- [Data in this exercise]:

┌──

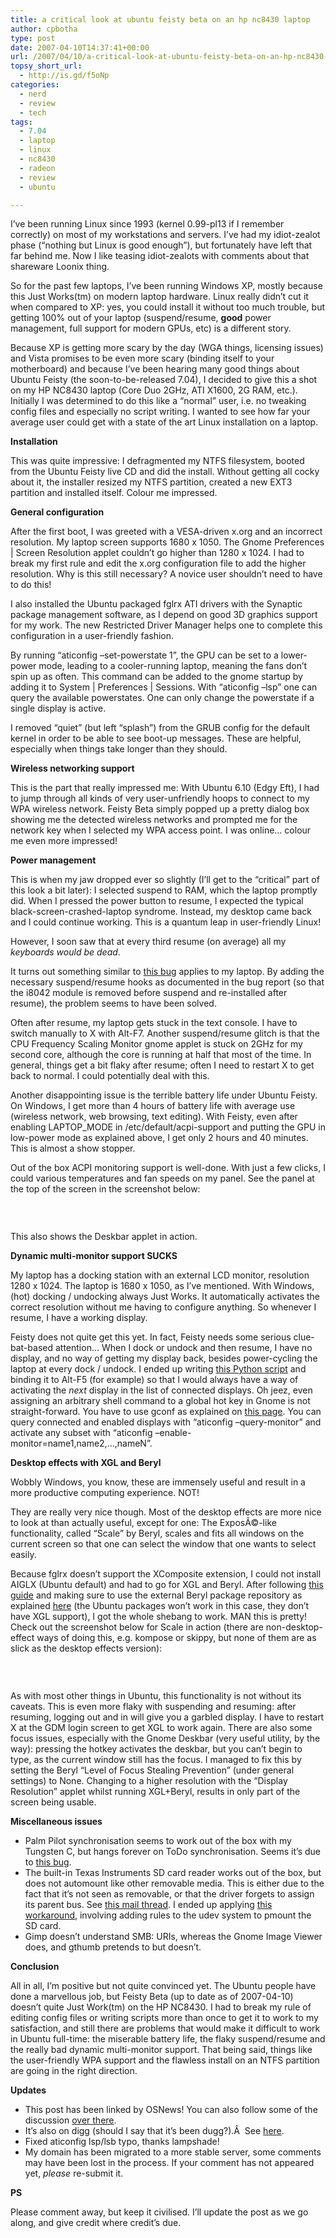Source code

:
 ```yaml
---
title: a critical look at ubuntu feisty beta on an hp nc8430 laptop
author: cpbotha
type: post
date: 2007-04-10T14:37:41+00:00
url: /2007/04/10/a-critical-look-at-ubuntu-feisty-beta-on-an-hp-nc8430-laptop/
topsy_short_url:
  - http://is.gd/f5oNp
categories:
  - nerd
  - review
  - tech
tags:
  - 7.04
  - laptop
  - linux
  - nc8430
  - radeon
  - review
  - ubuntu

---
```

I’ve been running Linux since 1993 (kernel 0.99-pl13 if I remember correctly) on most of my workstations and servers. I’ve had my idiot-zealot phase (“nothing but Linux is good enough”), but fortunately have left that far behind me. Now I like teasing idiot-zealots with comments about that shareware Loonix thing.

So for the past few laptops, I’ve been running Windows XP, mostly because this Just Works(tm) on modern laptop hardware. Linux really didn’t cut it when compared to XP: yes, you could install it without too much trouble, but getting 100% out of your laptop (suspend/resume, **good** power management, full support for modern GPUs, etc) is a different story.

Because XP is getting more scary by the day (WGA things, licensing issues) and Vista promises to be even more scary (binding itself to your motherboard) and because I’ve been hearing many good things about Ubuntu Feisty (the soon-to-be-released 7.04), I decided to give this a shot on my HP NC8430 laptop (Core Duo 2GHz, ATI X1600, 2G RAM, etc.). Initially I was determined to do this like a “normal” user, i.e. no tweaking config files and especially no script writing. I wanted to see how far your average user could get with a state of the art Linux installation on a laptop.

**Installation**

This was quite impressive: I defragmented my NTFS filesystem, booted from the Ubuntu Feisty live CD and did the install. Without getting all cocky about it, the installer resized my NTFS partition, created a new EXT3 partition and installed itself. Colour me impressed.

**General configuration**

After the first boot, I was greeted with a VESA-driven x.org and an incorrect resolution. My laptop screen supports 1680 x 1050. The Gnome Preferences | Screen Resolution applet couldn’t go higher than 1280 x 1024. I had to break my first rule and edit the x.org configuration file to add the higher resolution. Why is this still necessary? A novice user shouldn’t need to have to do this!

I also installed the Ubuntu packaged fglrx ATI drivers with the Synaptic package management software, as I depend on good 3D graphics support for my work. The new Restricted Driver Manager helps one to complete this configuration in a user-friendly fashion.

By running “aticonfig –set-powerstate 1”, the GPU can be set to a lower-power mode, leading to a cooler-running laptop, meaning the fans don’t spin up as often. This command can be added to the gnome startup by adding it to System | Preferences | Sessions. With “aticonfig –lsp” one can query the available powerstates. One can only change the powerstate if a single display is active.

I removed “quiet” (but left “splash”) from the GRUB config for the default kernel in order to be able to see boot-up messages. These are helpful, especially when things take longer than they should.

**Wireless networking support**

This is the part that really impressed me: With Ubuntu 6.10 (Edgy Eft), I had to jump through all kinds of very user-unfriendly hoops to connect to my WPA wireless network. Feisty Beta simply popped up a pretty dialog box showing me the detected wireless networks and prompted me for the network key when I selected my WPA access point. I was online… colour me even more impressed!

**Power management**

This is when my jaw dropped ever so slightly (I’ll get to the “critical” part of this look a bit later): I selected suspend to RAM, which the laptop promptly did. When I pressed the power button to resume, I expected the typical black-screen-crashed-laptop syndrome. Instead, my desktop came back and I could continue working. This is a quantum leap in user-friendly Linux!

However, I soon saw that at every third resume (on average) all my _keyboards would be dead_.

It turns out something similar to [this bug][1] applies to my laptop. By adding the necessary suspend/resume hooks as documented in the bug report (so that the i8042 module is removed before suspend and re-installed after resume), the problem seems to have been solved.

Often after resume, my laptop gets stuck in the text console. I have to switch manually to X with Alt-F7. Another suspend/resume glitch is that the CPU Frequency Scaling Monitor gnome applet is stuck on 2GHz for my second core, although the core is running at half that most of the time. In general, things get a bit flaky after resume; often I need to restart X to get back to normal. I could potentially deal with this.

Another disappointing issue is the terrible battery life under Ubuntu Feisty. On Windows, I get more than 4 hours of battery life with average use (wireless network, web browsing, text editing). With Feisty, even after enabling LAPTOP_MODE in /etc/default/acpi-support and putting the GPU in low-power mode as explained above, I get only 2 hours and 40 minutes. This is almost a show stopper.

Out of the box ACPI monitoring support is well-done. With just a few clicks, I could various temperatures and fan speeds on my panel. See the panel at the top of the screen in the screenshot below:

 

<p style="text-align: center;">
<a href="http://picasaweb.google.com/cpbotha/Screenshots/photo#5051808151758926946"><img alt="" src="http://lh6.google.com/image/cpbotha/Rhugv5cDdGI/AAAAAAAAAc0/mT09SLVTKkA/s288/cpb_ubuntu_feisty_beta_20070408.jpg"/></a>
</p>

This also shows the Deskbar applet in action.

**Dynamic multi-monitor support SUCKS**

My laptop has a docking station with an external LCD monitor, resolution 1280 x 1024. The laptop is 1680 x 1050, as I’ve mentioned. With Windows, (hot) docking / undocking always Just Works. It automatically activates the correct resolution without me having to configure anything. So whenever I resume, I have a working display.

Feisty does not quite get this yet. In fact, Feisty needs some serious clue-bat-based attention… When I dock or undock and then resume, I have no display, and no way of getting my display back, besides power-cycling the laptop at every dock / undock. I ended up writing [this Python script][2] and binding it to Alt-F5 (for example) so that I would always have a way of activating the _next_ display in the list of connected displays. Oh jeez, even assigning an arbitrary shell command to a global hot key in Gnome is not straight-forward. You have to use gconf as explained on [this page][3]. You can query connected and enabled displays with “aticonfig –query-monitor” and activate any subset with “aticonfig –enable-monitor=name1,name2,…,nameN”.

**Desktop effects with XGL and Beryl**

Wobbly Windows, you know, these are immensely useful and result in a more productive computing experience. NOT!

They are really very nice though. Most of the desktop effects are more nice to look at than actually useful, except for one: The ExposÃ©-like functionality, called “Scale” by Beryl, scales and fits all windows on the current screen so that one can select the window that one wants to select easily.

Because fglrx doesn’t support the XComposite extension, I could not install AIGLX (Ubuntu default) and had to go for XGL and Beryl. After following [this guide][4] and making sure to use the external Beryl package repository as explained [here][5] (the Ubuntu packages won’t work in this case, they don’t have XGL support), I got the whole shebang to work. MAN this is pretty! Check out the screenshot below for Scale in action (there are non-desktop-effect ways of doing this, e.g. kompose or skippy, but none of them are as slick as the desktop effects version):

 

<p style="text-align: center;">
<a href="http://picasaweb.google.com/cpbotha/Screenshots/photo#5051808151758926962"><img alt="" src="http://lh6.google.com/image/cpbotha/Rhugv5cDdHI/AAAAAAAAAc8/DMNDclhbAyk/s288/cpb_ubuntu_feisty_beta_scale_20070410b.jpg"/></a>
</p>

As with most other things in Ubuntu, this functionality is not without its caveats. This is even more flaky with suspending and resuming: after resuming, logging out and in will give you a garbled display. I have to restart X at the GDM login screen to get XGL to work again. There are also some focus issues, especially with the Gnome Deskbar (very useful utility, by the way): pressing the hotkey activates the deskbar, but you can’t begin to type, as the current window still has the focus. I managed to fix this by setting the Beryl “Level of Focus Stealing Prevention” (under general settings) to None. Changing to a higher resolution with the “Display Resolution” applet whilst running XGL+Beryl, results in only part of the screen being usable.

**Miscellaneous issues**

  * Palm Pilot synchronisation seems to work out of the box with my Tungsten C, but hangs forever on ToDo synchronisation. Seems it’s due to [this bug][6].
  * The built-in Texas Instruments SD card reader works out of the box, but does not automount like other removable media. This is either due to the fact that it’s not seen as removable, or that the driver forgets to assign its parent bus. See [this mail thread][7]. I ended up applying [this workaround][8], involving adding rules to the udev system to pmount the SD card.
  * Gimp doesn’t understand SMB: URIs, whereas the Gnome Image Viewer does, and gthumb pretends to but doesn’t.

**Conclusion**

All in all, I’m positive but not quite convinced yet. The Ubuntu people have done a marvellous job, but Feisty Beta (up to date as of 2007-04-10) doesn’t quite Just Work(tm) on the HP NC8430. I had to break my rule of editing config files or writing scripts more than once to get it to work to my satisfaction, and still there are problems that would make it difficult to work in Ubuntu full-time: the miserable battery life, the flaky suspend/resume and the really bad dynamic multi-monitor support. That being said, things like the user-friendly WPA support and the flawless install on an NTFS partition are going in the right direction.

**Updates**

  * This post has been linked by OSNews! You can also follow some of the discussion [over there][9].
  * It’s also on digg (should I say that it’s been dugg?).Â  See [here][10].
  * Fixed aticonfig lsp/lsb typo, thanks lampshade!
  * My domain has been migrated to a more stable server, some comments may have been lost in the process. If your comment has not appeared yet, _please_ re-submit it.

**PS**

Please comment away, but keep it civilised. I’ll update the post as we go along, and give credit where credit’s due.

 [1]: https://launchpad.net/ubuntu/+source/linux-source-2.6.20/+bug/23497 "link to ubuntu feisty bug where keyboard is dead after resume"
 [2]: http://graphics.tudelft.nl/~cpbotha/thingies/aticonfig_switch.py "Python script to switch to NEXT display with aticonfig"
 [3]: http://www.captain.at/howto-gnome-custom-hotkey-keyboard-shortcut.php "binding arbitrary shell commands to global hotkeys in Gnome"
 [4]: http://lhansen.blogspot.com/2006/10/3d-desktop-beryl-and-xgl-on-ubuntu-edgy.html "beryl + xgl on ubuntu and fglrx"
 [5]: http://ubuntuforums.org/showthread.php?t=393678 "More tips on beryl + xgl"
 [6]: https://bugs.launchpad.net/ubuntu/+source/gnome-pilot-conduits/+bug/81170 "feisty pilot todo syncing bug"
 [7]: http://www.nabble.com/SD-card-automounting-t2870318.html "mail thread wrt SD card not automounting"
 [8]: http://www.dau-sicher.de/pmwiki/Main/CardreaderWithUdev "workaround for SD card thingy"
 [9]: http://osnews.com/comment.php?news_id=17663 "Link to this post at OSNews.com."
 [10]: http://digg.com/linux_unix/A_critical_look_at_Ubuntu_Feisty_beta "digg dugg"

└──

- [Activity]:
Quote the data above from the line containing "dugg?).Â  See [here][10]." to the line containing "to ubuntu feisty", inclusive, and stop.

- [Solution for this problem]:
  * It’s also on digg (should I say that it’s been dugg?).Â  See [here][10].
  * Fixed aticonfig lsp/lsb typo, thanks lampshade!
  * My domain has been migrated to a more stable server, some comments may have been lost in the process. If your comment has not appeared yet, _please_ re-submit it.

**PS**

Please comment away, but keep it civilised. I’ll update the post as we go along, and give credit where credit’s due.

 [1]: https://launchpad.net/ubuntu/+source/linux-source-2.6.20/+bug/23497 "link to ubuntu feisty bug where keyboard is dead after resume"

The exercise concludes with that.